Justice Wally Oppal of the British Columbia Supreme Court had just allowed Thailand's most wanted man, Rakesh Saxena, to continue fighting extradition to Bangkok from the comfort of his luxury Vancouver condominium - watched by his own guards. Saxena's exuberant lawyer Russ Chamberlain turned to his India-born client and cautioned: "Don't smile too much. There will be no dancing ladies, but there will be mother's cooking."
Saxena, clad in a navy golf shirt, grinned in the prisoner's box surrounded on three sides by bullet-proof glass and scrutinized by sheriffs. He was adamant he would not voluntarily return to Thailand. "I'm afraid with good reason that I will be killed extra-judicially should I set foot in Thailand," he told the court.
The June 24 ruling, the first of its kind in Canada, overturned a February decision to revoke Saxena's bail because he was a flight risk.

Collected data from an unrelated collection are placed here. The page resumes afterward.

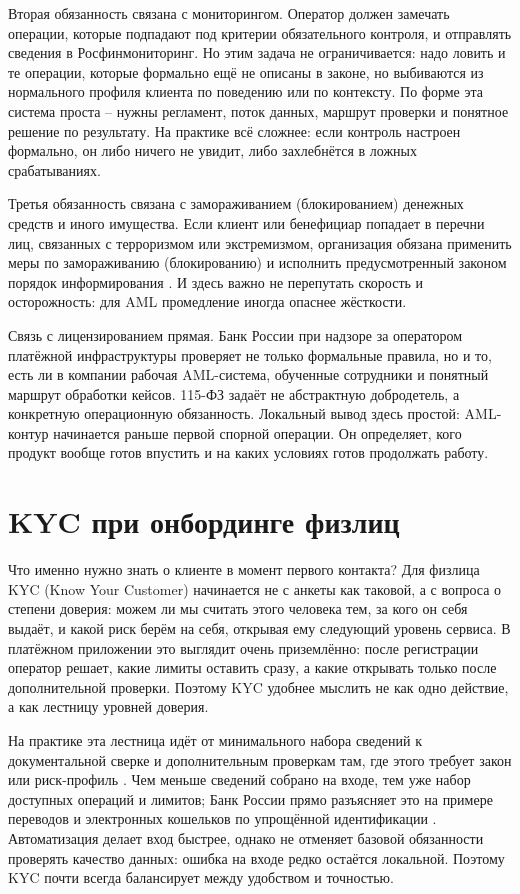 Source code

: Вторая обязанность связана с мониторингом. Оператор должен замечать
операции, которые подпадают под критерии обязательного контроля,
и отправлять сведения в Росфинмониторинг. Но этим задача не
ограничивается: надо ловить и те операции, которые формально ещё не
описаны в законе, но выбиваются из нормального профиля клиента по
поведению или по контексту. По форме эта система проста -- нужны
регламент, поток данных, маршрут проверки и понятное решение по
результату. На практике всё сложнее: если контроль настроен
формально, он либо ничего не увидит, либо захлебнётся в ложных
срабатываниях.

Третья обязанность связана с замораживанием (блокированием) денежных
средств и иного имущества. Если клиент или бенефициар попадает в
перечни лиц, связанных с терроризмом или экстремизмом, организация
обязана применить меры по замораживанию (блокированию) и исполнить
предусмотренный законом порядок информирования
\cite{fz-115}. И здесь важно не перепутать скорость и
осторожность: для AML промедление иногда опаснее жёсткости.

Связь с лицензированием прямая. Банк России при надзоре за
оператором платёжной инфраструктуры проверяет не только формальные
правила, но и то, есть ли в компании рабочая AML-система,
обученные сотрудники и понятный маршрут обработки кейсов. 115-ФЗ
задаёт не абстрактную добродетель, а конкретную операционную
обязанность. Локальный вывод здесь простой: AML-контур начинается
раньше первой спорной операции. Он определяет, кого продукт вообще
готов впустить и на каких условиях готов продолжать работу.

\section{KYC при онбординге физлиц}
\label{sec:compliance-kyc}

Что именно нужно знать о клиенте в момент первого контакта? Для
физлица KYC (Know Your Customer) начинается не с анкеты как таковой,
а с вопроса о степени доверия: можем ли мы считать этого человека
тем, за кого он себя выдаёт, и какой риск берём на себя, открывая
ему следующий уровень сервиса. В платёжном приложении это выглядит
очень приземлённо: после регистрации оператор решает, какие лимиты
оставить сразу, а какие открывать только после дополнительной
проверки. Поэтому KYC удобнее мыслить не как одно действие, а как
лестницу уровней доверия.

На практике эта лестница идёт от минимального набора сведений к
документальной сверке и дополнительным проверкам там, где этого
требует закон или риск-профиль \cite{cbr-499p}. Чем меньше
сведений собрано на входе, тем уже набор доступных операций и
лимитов; Банк России прямо разъясняет это на примере переводов и
электронных кошельков по упрощённой идентификации
\cite{cbr-banking-faq-identification}. Автоматизация делает вход
быстрее, однако не отменяет базовой обязанности проверять качество
данных: ошибка на входе редко остаётся локальной. Поэтому KYC почти
всегда балансирует между удобством и точностью.

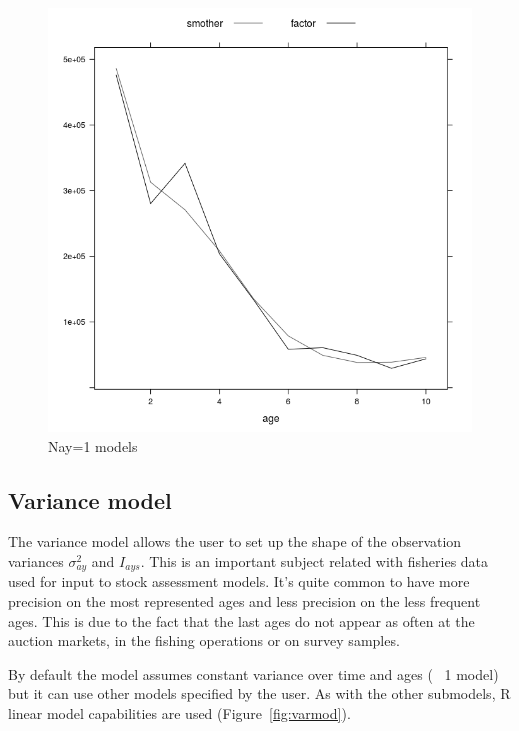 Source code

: \documentclass[a4paper,english,10pt]{article}\usepackage[]{graphicx}\usepackage[]{color}
\newenvironment{knitrout}{}{} %
\begin{document}
\begin{knitrout}
\color{fgcolor}\begin{figure}[H]

{\centering \includegraphics[width=.9\linewidth]{figure/ny1-1} 

}

\caption[Nay=1 models]{Nay=1 models}\label{fig:ny1}
\end{figure}


\end{knitrout}

\subsection{Variance model}

The variance model allows the user to set up the shape of the observation variances $\sigma^2_{ay}$ and $I_{ays}$. This is an important subject related with fisheries data used for input to stock assessment models. It's quite common to have more precision on the most represented ages and less precision on the less frequent ages. This is due to the fact that the last ages do not appear as often at the auction markets, in the fishing operations or on survey samples.

By default the model assumes constant variance over time and ages (~ 1 model) but it can use other models specified by the user. As with the other submodels, R linear model capabilities are used (Figure~\ref{fig:varmod}).
\end{document}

At the time, Saxena languished in the spartan segregation unit of the city's remand center. Months of incarceration had rendered the stocky, hard-drinking, gregarious braggart into a surly, sober, 1.6-meter lightweight. "Someone should try living like this," Saxena complained. He had only a cot and a small coffee table in his cell. "To turn on the lights you have to call for the guard who may or may not be there," he said. He wasn't given even a pencil, pen or pad.
Today Saxena lives in Suite 206-1600 Hornby Street, his spacious $500,000 condo in Yacht Harbour Pointe, overlooking expensive pleasure craft moored in False Creek. To keep him from wandering, his lawyer's firm has hired Intercon Security at $27,000 a month.